Now you are a bit familiar with making a program display something in the way you want it to, you can build your first functional program. This program will calculate the discriminant and both possibilities for X from a quadratic equation. I think it's best to begin right away.

Of course the first thing you do is make a new program. Give it a fun name like ABC or Q.E. or something like that.

The input part
The first thing you want this program to do is to ask you for the values of A, B and C and memorize these values. Of course you are now going to use a type of variable: the value. You can give these letters a value inside a program in several ways. The difference between these ways is in the way the program displays the question.
The first way is by using the Prompt command (I/O, 2). Just say Prompt A,B,C. This way it will first ask for A, then for B and then for C. If you would execute the program now, it will show you this: (the ? simulates the cursor)

prgmABC

A=??

After putting in a value (for example 1) it will show you this:

prgmABC

A=?1
B=??

And it will do the same with C:

prgmABC

A=?1
B=?5
C=??

I personally do not like this way, because I don't like the question mark.

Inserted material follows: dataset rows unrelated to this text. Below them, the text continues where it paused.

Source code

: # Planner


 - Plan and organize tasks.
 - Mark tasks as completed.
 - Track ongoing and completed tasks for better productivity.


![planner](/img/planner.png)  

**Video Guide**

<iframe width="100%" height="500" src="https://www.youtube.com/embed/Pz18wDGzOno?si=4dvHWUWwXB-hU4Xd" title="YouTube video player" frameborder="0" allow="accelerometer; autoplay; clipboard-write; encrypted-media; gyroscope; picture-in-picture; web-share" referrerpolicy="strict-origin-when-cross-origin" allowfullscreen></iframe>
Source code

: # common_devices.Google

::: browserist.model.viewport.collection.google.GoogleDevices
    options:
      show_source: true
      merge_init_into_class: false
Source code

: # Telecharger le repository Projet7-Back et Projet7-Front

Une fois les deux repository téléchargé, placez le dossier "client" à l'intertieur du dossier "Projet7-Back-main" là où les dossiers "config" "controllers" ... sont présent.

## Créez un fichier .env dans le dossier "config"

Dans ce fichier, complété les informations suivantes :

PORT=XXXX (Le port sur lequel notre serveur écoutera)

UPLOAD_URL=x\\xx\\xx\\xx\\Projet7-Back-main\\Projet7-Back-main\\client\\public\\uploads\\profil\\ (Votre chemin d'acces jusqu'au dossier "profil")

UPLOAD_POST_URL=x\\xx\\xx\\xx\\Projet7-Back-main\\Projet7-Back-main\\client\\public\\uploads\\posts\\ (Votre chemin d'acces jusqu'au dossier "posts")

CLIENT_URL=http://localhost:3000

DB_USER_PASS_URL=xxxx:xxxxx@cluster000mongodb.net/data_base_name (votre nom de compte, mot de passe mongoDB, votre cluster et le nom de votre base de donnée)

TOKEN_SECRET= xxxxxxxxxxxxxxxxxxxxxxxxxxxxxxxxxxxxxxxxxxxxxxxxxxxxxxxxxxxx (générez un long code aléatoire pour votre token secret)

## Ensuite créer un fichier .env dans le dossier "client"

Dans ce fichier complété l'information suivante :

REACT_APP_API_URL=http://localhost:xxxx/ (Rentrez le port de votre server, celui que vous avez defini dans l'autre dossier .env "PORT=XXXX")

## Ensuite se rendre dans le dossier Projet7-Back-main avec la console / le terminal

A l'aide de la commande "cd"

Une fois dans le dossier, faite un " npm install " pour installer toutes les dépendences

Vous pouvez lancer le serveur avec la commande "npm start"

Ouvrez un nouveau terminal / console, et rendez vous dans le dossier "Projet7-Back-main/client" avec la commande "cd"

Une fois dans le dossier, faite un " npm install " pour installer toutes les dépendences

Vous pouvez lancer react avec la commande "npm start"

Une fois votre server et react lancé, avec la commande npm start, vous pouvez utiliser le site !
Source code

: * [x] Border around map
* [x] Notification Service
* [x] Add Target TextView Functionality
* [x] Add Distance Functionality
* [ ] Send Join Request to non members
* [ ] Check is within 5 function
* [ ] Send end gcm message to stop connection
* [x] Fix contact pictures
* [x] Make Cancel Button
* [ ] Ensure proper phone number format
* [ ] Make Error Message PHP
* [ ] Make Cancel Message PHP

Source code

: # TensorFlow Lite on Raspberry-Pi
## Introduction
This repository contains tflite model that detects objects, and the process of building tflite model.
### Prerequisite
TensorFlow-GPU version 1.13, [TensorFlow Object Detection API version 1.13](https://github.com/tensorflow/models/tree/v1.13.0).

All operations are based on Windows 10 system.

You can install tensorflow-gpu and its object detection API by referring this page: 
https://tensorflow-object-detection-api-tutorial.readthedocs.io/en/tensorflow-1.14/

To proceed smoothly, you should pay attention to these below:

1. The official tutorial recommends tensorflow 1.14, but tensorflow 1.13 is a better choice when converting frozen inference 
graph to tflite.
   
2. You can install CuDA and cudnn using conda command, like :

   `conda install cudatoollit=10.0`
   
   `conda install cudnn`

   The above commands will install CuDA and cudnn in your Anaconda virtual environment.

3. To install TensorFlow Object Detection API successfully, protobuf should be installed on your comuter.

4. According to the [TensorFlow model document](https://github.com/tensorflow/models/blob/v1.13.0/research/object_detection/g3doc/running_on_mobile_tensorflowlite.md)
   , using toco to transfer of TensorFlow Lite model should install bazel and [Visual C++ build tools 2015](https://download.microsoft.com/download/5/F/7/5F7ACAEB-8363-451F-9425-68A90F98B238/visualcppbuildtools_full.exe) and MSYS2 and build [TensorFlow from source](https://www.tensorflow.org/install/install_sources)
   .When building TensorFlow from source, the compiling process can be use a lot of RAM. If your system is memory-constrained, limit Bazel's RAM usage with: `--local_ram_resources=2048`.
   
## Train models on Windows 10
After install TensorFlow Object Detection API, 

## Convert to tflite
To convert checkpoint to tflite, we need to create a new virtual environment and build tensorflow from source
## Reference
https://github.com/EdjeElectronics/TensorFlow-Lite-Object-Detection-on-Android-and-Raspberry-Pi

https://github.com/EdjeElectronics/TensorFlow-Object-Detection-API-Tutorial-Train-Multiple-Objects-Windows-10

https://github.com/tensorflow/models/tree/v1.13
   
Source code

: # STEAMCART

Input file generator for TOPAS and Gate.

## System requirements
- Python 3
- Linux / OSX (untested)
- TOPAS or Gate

Luckily there are several more way's.
The second way is using the Input command (I/O, 1). This command will not work with the comma's, so you'll need to use three lines to let it ask for three values. The program should look like this:

:Input A
:Input B
:Input C

And if you execute it, it should look like this:

prgmABC

??

When entered a value, it will go on to B:

prmgABC

?1
??

And it will do the same with C, I don't think I need to show you that. I also do not like this one, because you can't see what it's asking for. Luckily the Input command has an other way of using it. In stead of 'Input A' you need to type 'Input "A=",A'. It will display the part between the quotation marks before entering the value and it will delete the question mark. You can putt any text between the quotation marks, but I think "A=" and "A:" are the briefest. The '=' can be found by pressing 2nd, math. When entered this, the program should look like this:

:Input "A=",A
:Input "B=",B
:Input "C=",C

When executed the program will show this:

prgmABC

A=?

And after entering a value:

prgmABC

A=1
B=?

And it will do the same for C. Now to make it look nice, you may want to erase 'prgmABC' from the screen. You have all ready learned how to do that: just add a ClrHome at the beginning of the program. Now to really finish the asking part you need to let it show you what A is, what B is and what C is. I do not mean the value of those, but where they are in the formula. To do so, add a line between the first and second line and type 'Disp "AX²+BX+C=0'. The program should look like this:

:ClrHome
:Disp "AX²+BX+C=0
:Input "A=",A
:Input "B=",B
:Input "C=",C

When executed it will show you this:

AX²+BX+C=0
A=?

After entering a value for A and B it will show you this:

AX²+BX+C=0
A=1
B=5
C=?

Now the input part is finished.

The calculating part
Of course the sto> key can be used inside a program to, so you're gone do so. In this part is the actual calculating taking place. It's pretty simple. I assume you know how the quadratic formula is formulated. Well, that is exactly what you need to do here. There are three lines you need to type:

:B²-4AC-D
:(-B-√(D))/(2A)-X
:(-B+√(D))/(2A)-Y

Be sure you use the right minus sign and you do not forget any brackets!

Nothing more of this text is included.